Yes its called an accellerated stall.
Basics are:-
1. for any aerofoil (read wing) there is a critical angle of attack (i.e. the angle the wing is to the airflow) that the wing will stall - basically thats where the air can no longer follow the upper surface of the wing and separates. This angle is the same
no matter what the speed of the airflow2. As the angle of attack of an aerofoil increases so the lift increases up to the stall.
3. To get a wing unstalled you HAVE to lower the angle of attack.
So at slow speed you need high angle of attack to create enough lift to hold the aircraft up.
At HIGH speed in a turn you need a high angle of attack to create enough lift to pull the aircraft round the turn (banked aircraft = lift points to the centre of the turn circle ..... more lift = tighter turn)

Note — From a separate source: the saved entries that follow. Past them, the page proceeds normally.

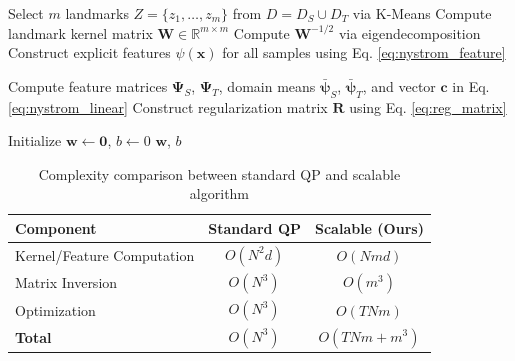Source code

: \documentclass[a4paper]{cas-sc}
\begin{document}
\begin{algorithm}[t]
\caption{TL-QLDMR via Nystr\"{o}m-SGD}
\label{alg:fast_TL-QLDMR}

Select $m$ landmarks $Z = \{z_1, \ldots, z_m\}$ from $D = D_S \cup D_T$ via K-Means\;
Compute landmark kernel matrix $\boldsymbol{W} \in \mathbb{R}^{m \times m}$\;
Compute $\boldsymbol{W}^{-1/2}$ via eigendecomposition\;
Construct explicit features $\psi(\boldsymbol{x})$ for all samples using Eq. \eqref{eq:nystrom_feature}\;

Compute feature matrices $\boldsymbol{\Psi}_S$, $\boldsymbol{\Psi}_T$, domain means $\bar{\boldsymbol{\psi}}_S$, $\bar{\boldsymbol{\psi}}_T$, and vector $\boldsymbol{c}$ in Eq. \eqref{eq:nystrom_linear}\;
Construct regularization matrix $\boldsymbol{R}$ using Eq. \eqref{eq:reg_matrix}\;

Initialize $\boldsymbol{w} \leftarrow \boldsymbol{0}$, $b \leftarrow 0$\;
\Return $\boldsymbol{w}$, $b$\;
\end{algorithm}


\begin{table}[htbp]
\centering
\caption{Complexity comparison between standard QP and scalable algorithm}
\label{tab:complexity}
\begin{tabular}{lcc}
\toprule
\textbf{Component} & \textbf{Standard QP} & \textbf{Scalable (Ours)} \\
\midrule
Kernel/Feature Computation & $O(N^2 d)$ & $O(N m d)$ \\
Matrix Inversion & $O(N^3)$ & $O(m^3)$ \\
Optimization & $O(N^3)$ & $O(T N m)$ \\
\midrule
\textbf{Total} & $O(N^3)$ & $O(T N m + m^3)$ \\
\bottomrule
\end{tabular}
\end{table}
\end{document}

SOOOOO - in a high speed turn you can get to the critical angle of attack by pulling hard and the wing stalls.
Which wing drops depends on which wing stalls first which depends in RL on control positions, slip, skid etc. I don't think AH is modelled that accurately.
Answer to any stall is to lower the angle of attack i.e.
push stick forward. In a high speed turn accelerated stall easing off the back pull on the stick is usually enough.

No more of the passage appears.